Ему стало приятно, что его отсутствие ощущается так остро.
— У тебя ведь есть магнитофон? — спросила Чекушка.
— Есть.
— На вечере памяти должна звучать траурная музыка. Вот я взяла несколько пластинок у Павла Ивановича, а ты дома посмотри, послушай, что лучше, и перепиши на пленку какой-нибудь марш. Он и будет звучать на нашем вечере памяти, хорошо?
— Хорошо, — сказал Витька.
* * *
Разобравшись с Чекушкой, Витька пошел в спортзал. На время разнообразных митингов и линеек спортивный зал превращался в актовый. Сейчас он был еще пуст. Витька завернул в раздевалку. Там сидели, дожидаясь собрания, Клюкин, Тухметдинов, Стариков из «бэ»-класса, Забуга, отличник Сметанин, еще кто-то, кого Витька не разглядел. Но самое главное, тут был и лучший Витькин друг — Будкин: мелкий, кудрявый, глазастый, по-девчоночьи красивый и потому очень застенчивый. Тухлый и Забуга играли в фантики, а остальные лениво перебрасывались чьей-то шапкой — «чуханкой». Витька сел на скамейку рядом с Будкиным.
— Витус, ты сегодня дома будешь? — спросил тот.
— Буду, а что?
— Хочешь переписать «АББу»? Мне папа привез. И «Чингисхан» тоже.
— Тащи, — обрадованно согласился Витька.
Дверь в раздевалку открылась, и заглянул физрук Дроздов.
— Уже сидите, голуби? — сказал он и увидел Витьку. — А тебе, Служкин, кто разрешил заходить сюда?
Витька сразу заулыбался, словно услышал что-то приятное. Он недавно поссорился с Дроздовым. Во-первых, как-то раз он придумал достать все волейбольные мячи и швырять их по залу во все стороны. Мячи летали, как молекулы в броуновском движении, били по башке, по спине, по животу, сшибали с ног. Пацанам эта игра очень понравилась. Витька назвал ее «Бородино». А во-вторых, на перекличке Витька начал шептать на весь класс разные гадости.

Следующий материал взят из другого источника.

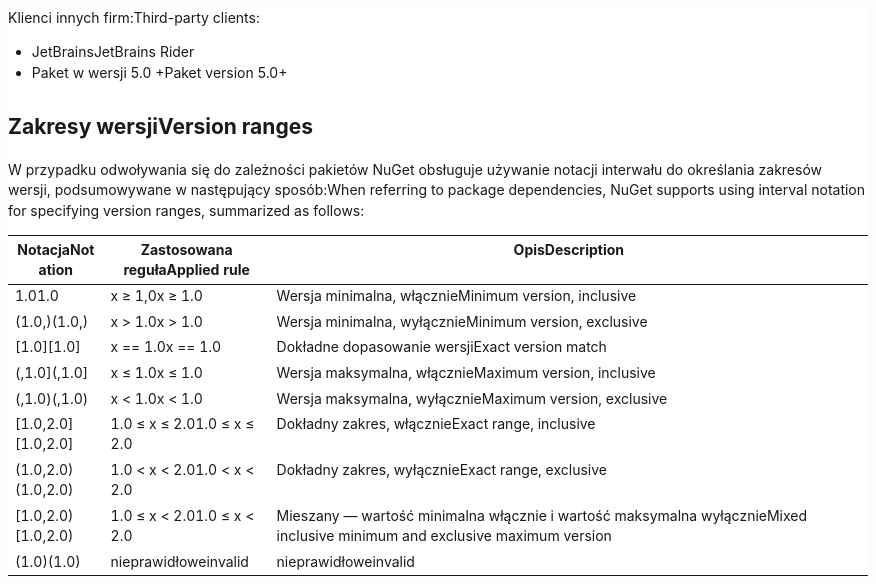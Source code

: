 <span data-ttu-id="0da2c-148">Klienci innych firm:</span><span class="sxs-lookup"><span data-stu-id="0da2c-148">Third-party clients:</span></span>

- <span data-ttu-id="0da2c-149">JetBrains</span><span class="sxs-lookup"><span data-stu-id="0da2c-149">JetBrains Rider</span></span>
- <span data-ttu-id="0da2c-150">Paket w wersji 5.0 +</span><span class="sxs-lookup"><span data-stu-id="0da2c-150">Paket version 5.0+</span></span>


<a name="version-ranges"></a>

## <a name="version-ranges"></a><span data-ttu-id="0da2c-151">Zakresy wersji</span><span class="sxs-lookup"><span data-stu-id="0da2c-151">Version ranges</span></span>

<span data-ttu-id="0da2c-152">W przypadku odwoływania się do zależności pakietów NuGet obsługuje używanie notacji interwału do określania zakresów wersji, podsumowywane w następujący sposób:</span><span class="sxs-lookup"><span data-stu-id="0da2c-152">When referring to package dependencies, NuGet supports using interval notation for specifying version ranges, summarized as follows:</span></span>

| <span data-ttu-id="0da2c-153">Notacja</span><span class="sxs-lookup"><span data-stu-id="0da2c-153">Notation</span></span> | <span data-ttu-id="0da2c-154">Zastosowana reguła</span><span class="sxs-lookup"><span data-stu-id="0da2c-154">Applied rule</span></span> | <span data-ttu-id="0da2c-155">Opis</span><span class="sxs-lookup"><span data-stu-id="0da2c-155">Description</span></span> |
|----------|--------------|-------------|
| <span data-ttu-id="0da2c-156">1.0</span><span class="sxs-lookup"><span data-stu-id="0da2c-156">1.0</span></span> | <span data-ttu-id="0da2c-157">x ≥ 1,0</span><span class="sxs-lookup"><span data-stu-id="0da2c-157">x ≥ 1.0</span></span> | <span data-ttu-id="0da2c-158">Wersja minimalna, włącznie</span><span class="sxs-lookup"><span data-stu-id="0da2c-158">Minimum version, inclusive</span></span> |
| <span data-ttu-id="0da2c-159">(1.0,)</span><span class="sxs-lookup"><span data-stu-id="0da2c-159">(1.0,)</span></span> | <span data-ttu-id="0da2c-160">x > 1.0</span><span class="sxs-lookup"><span data-stu-id="0da2c-160">x > 1.0</span></span> | <span data-ttu-id="0da2c-161">Wersja minimalna, wyłącznie</span><span class="sxs-lookup"><span data-stu-id="0da2c-161">Minimum version, exclusive</span></span> |
| <span data-ttu-id="0da2c-162">[1.0]</span><span class="sxs-lookup"><span data-stu-id="0da2c-162">[1.0]</span></span> | <span data-ttu-id="0da2c-163">x == 1.0</span><span class="sxs-lookup"><span data-stu-id="0da2c-163">x == 1.0</span></span> | <span data-ttu-id="0da2c-164">Dokładne dopasowanie wersji</span><span class="sxs-lookup"><span data-stu-id="0da2c-164">Exact version match</span></span> |
| <span data-ttu-id="0da2c-165">(,1.0]</span><span class="sxs-lookup"><span data-stu-id="0da2c-165">(,1.0]</span></span> | <span data-ttu-id="0da2c-166">x ≤ 1.0</span><span class="sxs-lookup"><span data-stu-id="0da2c-166">x ≤ 1.0</span></span> | <span data-ttu-id="0da2c-167">Wersja maksymalna, włącznie</span><span class="sxs-lookup"><span data-stu-id="0da2c-167">Maximum version, inclusive</span></span> |
| <span data-ttu-id="0da2c-168">(,1.0)</span><span class="sxs-lookup"><span data-stu-id="0da2c-168">(,1.0)</span></span> | <span data-ttu-id="0da2c-169">x < 1.0</span><span class="sxs-lookup"><span data-stu-id="0da2c-169">x < 1.0</span></span> | <span data-ttu-id="0da2c-170">Wersja maksymalna, wyłącznie</span><span class="sxs-lookup"><span data-stu-id="0da2c-170">Maximum version, exclusive</span></span> |
| <span data-ttu-id="0da2c-171">[1.0,2.0]</span><span class="sxs-lookup"><span data-stu-id="0da2c-171">[1.0,2.0]</span></span> | <span data-ttu-id="0da2c-172">1.0 ≤ x ≤ 2.0</span><span class="sxs-lookup"><span data-stu-id="0da2c-172">1.0 ≤ x ≤ 2.0</span></span> | <span data-ttu-id="0da2c-173">Dokładny zakres, włącznie</span><span class="sxs-lookup"><span data-stu-id="0da2c-173">Exact range, inclusive</span></span> |
| <span data-ttu-id="0da2c-174">(1.0,2.0)</span><span class="sxs-lookup"><span data-stu-id="0da2c-174">(1.0,2.0)</span></span> | <span data-ttu-id="0da2c-175">1.0 < x < 2.0</span><span class="sxs-lookup"><span data-stu-id="0da2c-175">1.0 < x < 2.0</span></span> | <span data-ttu-id="0da2c-176">Dokładny zakres, wyłącznie</span><span class="sxs-lookup"><span data-stu-id="0da2c-176">Exact range, exclusive</span></span> |
| <span data-ttu-id="0da2c-177">[1.0,2.0)</span><span class="sxs-lookup"><span data-stu-id="0da2c-177">[1.0,2.0)</span></span> | <span data-ttu-id="0da2c-178">1.0 ≤ x < 2.0</span><span class="sxs-lookup"><span data-stu-id="0da2c-178">1.0 ≤ x < 2.0</span></span> | <span data-ttu-id="0da2c-179">Mieszany — wartość minimalna włącznie i wartość maksymalna wyłącznie</span><span class="sxs-lookup"><span data-stu-id="0da2c-179">Mixed inclusive minimum and exclusive maximum version</span></span> |
| <span data-ttu-id="0da2c-180">(1.0)</span><span class="sxs-lookup"><span data-stu-id="0da2c-180">(1.0)</span></span>    | <span data-ttu-id="0da2c-181">nieprawidłowe</span><span class="sxs-lookup"><span data-stu-id="0da2c-181">invalid</span></span> | <span data-ttu-id="0da2c-182">nieprawidłowe</span><span class="sxs-lookup"><span data-stu-id="0da2c-182">invalid</span></span> |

Дроздов выкрикивает: «Дергаченко!» Витька шепчет: «Лысый пень, отзовись!» Дергаченко обреченно отзывается: «Я!» Дроздов выкрикивает: «Забуга!» Витька шепчет: «Четкий парень, отзовись!» Забуга радостно кричит: «Я!» И так далее. За все за это Дроздов влепил Витьке пару и запретил являться в зал без родителей.
— Чего улыбаешься? — спросил Дроздов. — Давай выметывайся отсюда. — И он закрыл дверь.
— У нас, когда сказали, что Брежнев умер, бабы так выли на уроке, — рассказал Стариков из «бэ» класса.
— У нас тоже Чекушка ревела, — сказал Клюкин.
— Брежнев бы все равно скоро умер, — произнес Забуга. — Он уже говорил-то фигово, как унитаз.